__Work to be completed__:
Word for word, give the entries back.

-- Recorded data follows --

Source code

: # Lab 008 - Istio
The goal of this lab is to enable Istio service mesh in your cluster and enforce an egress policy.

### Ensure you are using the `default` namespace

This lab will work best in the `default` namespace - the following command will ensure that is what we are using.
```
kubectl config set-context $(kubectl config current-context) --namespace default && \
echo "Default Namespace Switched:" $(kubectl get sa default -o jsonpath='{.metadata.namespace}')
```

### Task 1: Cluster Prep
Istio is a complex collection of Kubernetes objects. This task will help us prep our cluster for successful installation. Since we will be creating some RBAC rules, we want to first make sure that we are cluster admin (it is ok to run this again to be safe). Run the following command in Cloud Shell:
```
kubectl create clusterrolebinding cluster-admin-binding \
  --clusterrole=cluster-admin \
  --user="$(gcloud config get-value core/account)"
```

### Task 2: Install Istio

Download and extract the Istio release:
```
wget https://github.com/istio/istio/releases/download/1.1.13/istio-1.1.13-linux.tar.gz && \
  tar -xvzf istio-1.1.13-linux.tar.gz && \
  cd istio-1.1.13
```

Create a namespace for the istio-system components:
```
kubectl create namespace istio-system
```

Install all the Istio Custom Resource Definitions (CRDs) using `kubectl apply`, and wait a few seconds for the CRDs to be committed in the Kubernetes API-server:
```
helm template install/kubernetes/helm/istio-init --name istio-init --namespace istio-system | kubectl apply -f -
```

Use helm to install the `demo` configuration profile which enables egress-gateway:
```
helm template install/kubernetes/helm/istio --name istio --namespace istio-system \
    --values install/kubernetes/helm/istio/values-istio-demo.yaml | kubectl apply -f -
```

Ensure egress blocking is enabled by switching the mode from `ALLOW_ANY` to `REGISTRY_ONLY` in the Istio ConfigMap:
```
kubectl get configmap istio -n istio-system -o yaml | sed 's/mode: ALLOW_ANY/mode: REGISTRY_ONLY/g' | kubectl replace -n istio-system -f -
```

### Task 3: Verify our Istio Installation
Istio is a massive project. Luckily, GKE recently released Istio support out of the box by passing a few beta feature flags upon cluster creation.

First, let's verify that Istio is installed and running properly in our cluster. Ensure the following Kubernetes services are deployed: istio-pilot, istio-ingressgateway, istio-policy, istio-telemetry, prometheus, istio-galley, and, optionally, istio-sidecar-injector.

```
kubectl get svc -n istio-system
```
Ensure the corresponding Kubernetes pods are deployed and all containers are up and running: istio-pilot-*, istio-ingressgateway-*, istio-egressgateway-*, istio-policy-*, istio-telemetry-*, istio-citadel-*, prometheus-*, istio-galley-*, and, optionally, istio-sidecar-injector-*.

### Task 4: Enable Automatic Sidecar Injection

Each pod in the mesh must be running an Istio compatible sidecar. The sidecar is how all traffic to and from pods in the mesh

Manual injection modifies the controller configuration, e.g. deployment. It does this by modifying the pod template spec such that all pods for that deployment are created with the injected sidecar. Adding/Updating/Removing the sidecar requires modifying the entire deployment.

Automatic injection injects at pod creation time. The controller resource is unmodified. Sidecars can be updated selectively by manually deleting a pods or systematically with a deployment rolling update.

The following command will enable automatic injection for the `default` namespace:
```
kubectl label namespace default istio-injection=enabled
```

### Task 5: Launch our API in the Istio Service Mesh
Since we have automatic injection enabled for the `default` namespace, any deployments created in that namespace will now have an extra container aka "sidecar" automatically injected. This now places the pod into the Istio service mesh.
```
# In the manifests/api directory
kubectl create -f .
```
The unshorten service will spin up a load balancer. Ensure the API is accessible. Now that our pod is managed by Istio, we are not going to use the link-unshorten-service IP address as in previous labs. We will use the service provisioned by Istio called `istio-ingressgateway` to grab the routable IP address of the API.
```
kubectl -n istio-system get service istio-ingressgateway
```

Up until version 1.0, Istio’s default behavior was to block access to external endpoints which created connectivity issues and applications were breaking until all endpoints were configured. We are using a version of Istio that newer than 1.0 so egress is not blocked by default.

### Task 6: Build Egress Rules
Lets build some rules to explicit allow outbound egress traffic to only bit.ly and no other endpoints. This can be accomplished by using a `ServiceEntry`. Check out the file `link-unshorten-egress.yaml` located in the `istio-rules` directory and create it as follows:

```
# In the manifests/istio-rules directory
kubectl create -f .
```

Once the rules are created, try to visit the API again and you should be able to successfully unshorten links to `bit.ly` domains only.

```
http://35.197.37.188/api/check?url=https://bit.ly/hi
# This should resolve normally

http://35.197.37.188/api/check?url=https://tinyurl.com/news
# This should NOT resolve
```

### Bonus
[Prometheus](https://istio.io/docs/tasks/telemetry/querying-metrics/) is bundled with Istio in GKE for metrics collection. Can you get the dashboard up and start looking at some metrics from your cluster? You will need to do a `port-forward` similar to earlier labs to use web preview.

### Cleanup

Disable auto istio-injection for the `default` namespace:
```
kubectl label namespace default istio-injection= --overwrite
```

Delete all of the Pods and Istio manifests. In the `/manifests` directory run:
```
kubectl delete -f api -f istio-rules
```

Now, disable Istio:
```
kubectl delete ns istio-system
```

-- Recorded data concluded --

__Output of the exercise__:
Source code

: # Lab 008 - Istio
The goal of this lab is to enable Istio service mesh in your cluster and enforce an egress policy.

### Ensure you are using the `default` namespace

This lab will work best in the `default` namespace - the following command will ensure that is what we are using.
```
kubectl config set-context $(kubectl config current-context) --namespace default && \
echo "Default Namespace Switched:" $(kubectl get sa default -o jsonpath='{.metadata.namespace}')
```

### Task 1: Cluster Prep
Istio is a complex collection of Kubernetes objects. This task will help us prep our cluster for successful installation. Since we will be creating some RBAC rules, we want to first make sure that we are cluster admin (it is ok to run this again to be safe). Run the following command in Cloud Shell:
```
kubectl create clusterrolebinding cluster-admin-binding \
  --clusterrole=cluster-admin \
  --user="$(gcloud config get-value core/account)"
```

### Task 2: Install Istio

Download and extract the Istio release:
```
wget https://github.com/istio/istio/releases/download/1.1.13/istio-1.1.13-linux.tar.gz && \
  tar -xvzf istio-1.1.13-linux.tar.gz && \
  cd istio-1.1.13
```

Create a namespace for the istio-system components:
```
kubectl create namespace istio-system
```

Install all the Istio Custom Resource Definitions (CRDs) using `kubectl apply`, and wait a few seconds for the CRDs to be committed in the Kubernetes API-server:
```
helm template install/kubernetes/helm/istio-init --name istio-init --namespace istio-system | kubectl apply -f -
```

Use helm to install the `demo` configuration profile which enables egress-gateway:
```
helm template install/kubernetes/helm/istio --name istio --namespace istio-system \
    --values install/kubernetes/helm/istio/values-istio-demo.yaml | kubectl apply -f -
```

Ensure egress blocking is enabled by switching the mode from `ALLOW_ANY` to `REGISTRY_ONLY` in the Istio ConfigMap:
```
kubectl get configmap istio -n istio-system -o yaml | sed 's/mode: ALLOW_ANY/mode: REGISTRY_ONLY/g' | kubectl replace -n istio-system -f -
```

### Task 3: Verify our Istio Installation
Istio is a massive project. Luckily, GKE recently released Istio support out of the box by passing a few beta feature flags upon cluster creation.

First, let's verify that Istio is installed and running properly in our cluster. Ensure the following Kubernetes services are deployed: istio-pilot, istio-ingressgateway, istio-policy, istio-telemetry, prometheus, istio-galley, and, optionally, istio-sidecar-injector.

```
kubectl get svc -n istio-system
```
Ensure the corresponding Kubernetes pods are deployed and all containers are up and running: istio-pilot-*, istio-ingressgateway-*, istio-egressgateway-*, istio-policy-*, istio-telemetry-*, istio-citadel-*, prometheus-*, istio-galley-*, and, optionally, istio-sidecar-injector-*.

### Task 4: Enable Automatic Sidecar Injection

Each pod in the mesh must be running an Istio compatible sidecar. The sidecar is how all traffic to and from pods in the mesh

Manual injection modifies the controller configuration, e.g. deployment. It does this by modifying the pod template spec such that all pods for that deployment are created with the injected sidecar. Adding/Updating/Removing the sidecar requires modifying the entire deployment.

Automatic injection injects at pod creation time. The controller resource is unmodified. Sidecars can be updated selectively by manually deleting a pods or systematically with a deployment rolling update.

The following command will enable automatic injection for the `default` namespace:
```
kubectl label namespace default istio-injection=enabled
```

### Task 5: Launch our API in the Istio Service Mesh
Since we have automatic injection enabled for the `default` namespace, any deployments created in that namespace will now have an extra container aka "sidecar" automatically injected. This now places the pod into the Istio service mesh.
```
# In the manifests/api directory
kubectl create -f .
```
The unshorten service will spin up a load balancer. Ensure the API is accessible. Now that our pod is managed by Istio, we are not going to use the link-unshorten-service IP address as in previous labs. We will use the service provisioned by Istio called `istio-ingressgateway` to grab the routable IP address of the API.
```
kubectl -n istio-system get service istio-ingressgateway
```

Up until version 1.0, Istio’s default behavior was to block access to external endpoints which created connectivity issues and applications were breaking until all endpoints were configured. We are using a version of Istio that newer than 1.0 so egress is not blocked by default.

### Task 6: Build Egress Rules
Lets build some rules to explicit allow outbound egress traffic to only bit.ly and no other endpoints. This can be accomplished by using a `ServiceEntry`. Check out the file `link-unshorten-egress.yaml` located in the `istio-rules` directory and create it as follows:

```
# In the manifests/istio-rules directory
kubectl create -f .
```

Once the rules are created, try to visit the API again and you should be able to successfully unshorten links to `bit.ly` domains only.

```
http://35.197.37.188/api/check?url=https://bit.ly/hi
# This should resolve normally

http://35.197.37.188/api/check?url=https://tinyurl.com/news
# This should NOT resolve
```

### Bonus
[Prometheus](https://istio.io/docs/tasks/telemetry/querying-metrics/) is bundled with Istio in GKE for metrics collection. Can you get the dashboard up and start looking at some metrics from your cluster? You will need to do a `port-forward` similar to earlier labs to use web preview.

### Cleanup

Disable auto istio-injection for the `default` namespace:
```
kubectl label namespace default istio-injection= --overwrite
```

Delete all of the Pods and Istio manifests. In the `/manifests` directory run:
```
kubectl delete -f api -f istio-rules
```

Now, disable Istio:
```
kubectl delete ns istio-system
```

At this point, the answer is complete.